## Try it
Using the entries below, show all lines with the string "color".

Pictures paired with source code
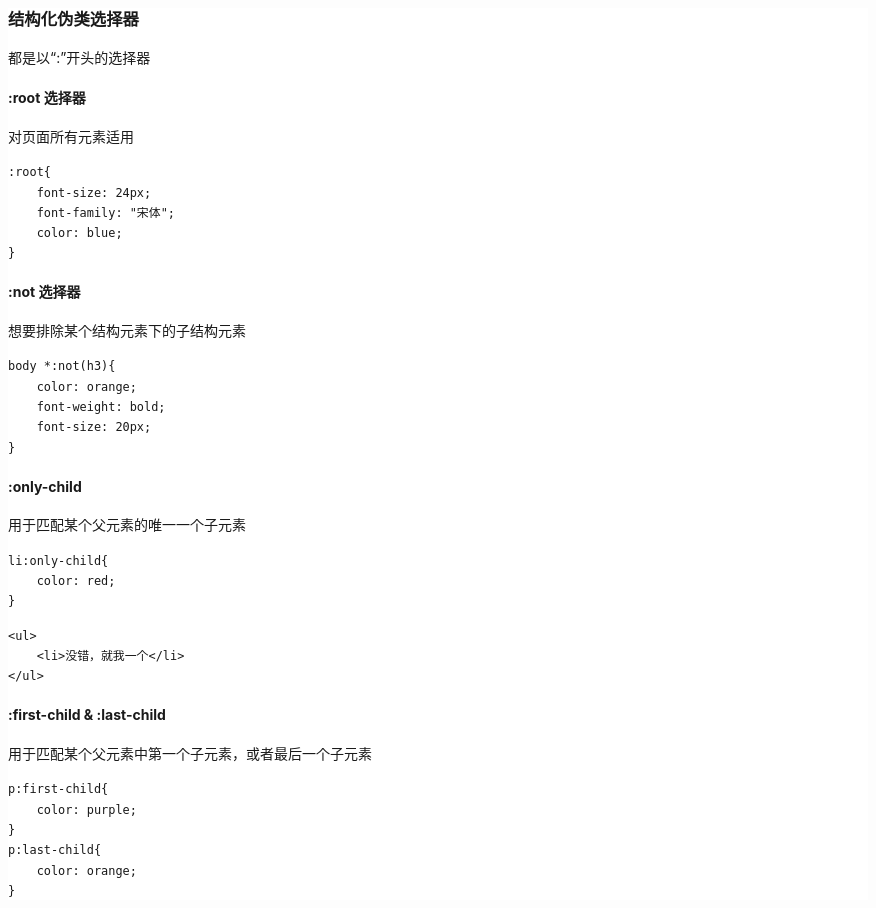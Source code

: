 
### 结构化伪类选择器

都是以“:”开头的选择器

#### :root 选择器

对页面所有元素适用

```
:root{
	font-size: 24px;
	font-family: "宋体";
	color: blue;
}
```

#### :not 选择器

想要排除某个结构元素下的子结构元素

```
body *:not(h3){
	color: orange;
	font-weight: bold;
	font-size: 20px;
}
```

#### :only-child

用于匹配某个父元素的唯一一个子元素

```
li:only-child{
	color: red;
}
```

```
<ul>
	<li>没错，就我一个</li>
</ul>
```

#### :first-child & :last-child 

用于匹配某个父元素中第一个子元素，或者最后一个子元素

```
p:first-child{
	color: purple;
}
p:last-child{
	color: orange;
}
```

## Solution below
	color: blue;
	color: orange;
	color: red;
	color: purple;
	color: orange;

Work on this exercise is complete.